Nisbett posits a third conception of the future global order. He argues that both the West and the East will take on the values and become more like the other. Take for instance the increasing popularity and proliferation of Buddhist temples across the West; or the increasing open-mindedness Western doctors have towards Eastern conceptions of health and wellbeing as a holistic paradigm; physicists, such as Niels Bor, place great emphasis on the influence of Eastern ideas on their theories and scientific discoveries. In recent socio-psychological studies in the East, younger generations are becoming increasingly western, in at least a few different domains, such as their personal aspirations and their self-appraisal. The idea here is that East and West may integrate into a ‘blended world where social and cognitive aspects of both regions are represented but transformed,’ but whilst still maintaining a degree of separation and uniqueness. Since the publication of this book, under the sway of international forces like social media and the decline of traditional values, maybe this is even more true today, twenty years later.
Conclusion
The crux of what Professor Nisbett is arguing here is not that there are genetic differences in cognition, or value, or quality, between the peoples of the East and the West. He takes an admittedly broad conception of the most prominent, dominant philosophical structures of North East Asian cultures — which, to be fair, is probably more diverse in 2023 than it was in 2003 — and that of the West — which, again, is probably quite a bit more diverse and multicultural than 20 years ago — and argues that the social structures, themselves heirlooms of the preoccupations, philosophies and tenets of their precursor civilisations, arguing that the cognition of the people within these structures were and are still profoundly affected by them.
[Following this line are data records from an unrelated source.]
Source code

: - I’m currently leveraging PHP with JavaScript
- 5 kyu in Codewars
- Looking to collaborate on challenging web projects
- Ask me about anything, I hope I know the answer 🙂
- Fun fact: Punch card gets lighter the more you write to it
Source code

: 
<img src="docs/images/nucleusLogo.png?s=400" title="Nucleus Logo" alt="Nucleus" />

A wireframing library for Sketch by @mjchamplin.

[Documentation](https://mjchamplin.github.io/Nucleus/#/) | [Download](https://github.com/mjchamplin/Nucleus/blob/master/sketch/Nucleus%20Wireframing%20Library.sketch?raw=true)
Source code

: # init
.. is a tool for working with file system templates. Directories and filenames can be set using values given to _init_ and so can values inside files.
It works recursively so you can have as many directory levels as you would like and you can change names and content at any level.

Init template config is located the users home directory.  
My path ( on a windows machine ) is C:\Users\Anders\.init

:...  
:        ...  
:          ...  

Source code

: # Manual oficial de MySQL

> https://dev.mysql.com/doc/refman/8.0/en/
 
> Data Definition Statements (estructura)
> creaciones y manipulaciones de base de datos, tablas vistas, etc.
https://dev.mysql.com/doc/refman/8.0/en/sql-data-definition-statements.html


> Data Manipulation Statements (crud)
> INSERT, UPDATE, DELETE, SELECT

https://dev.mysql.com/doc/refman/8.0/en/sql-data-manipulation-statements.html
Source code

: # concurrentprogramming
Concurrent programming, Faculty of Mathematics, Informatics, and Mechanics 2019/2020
As was stated above, this should not be taken with too much surprise; social structures, customs and traditions do nothing if they do not curb, influence and motivate the cognitive processes of those who populate and employ it. Nisbett’s work serves as a useful contrasting and in-depth description of the East and West sociocultural divide: to demonstrate the various subtle and obvious differences in perception, interpersonal prioritisation tendencies and cognition in general.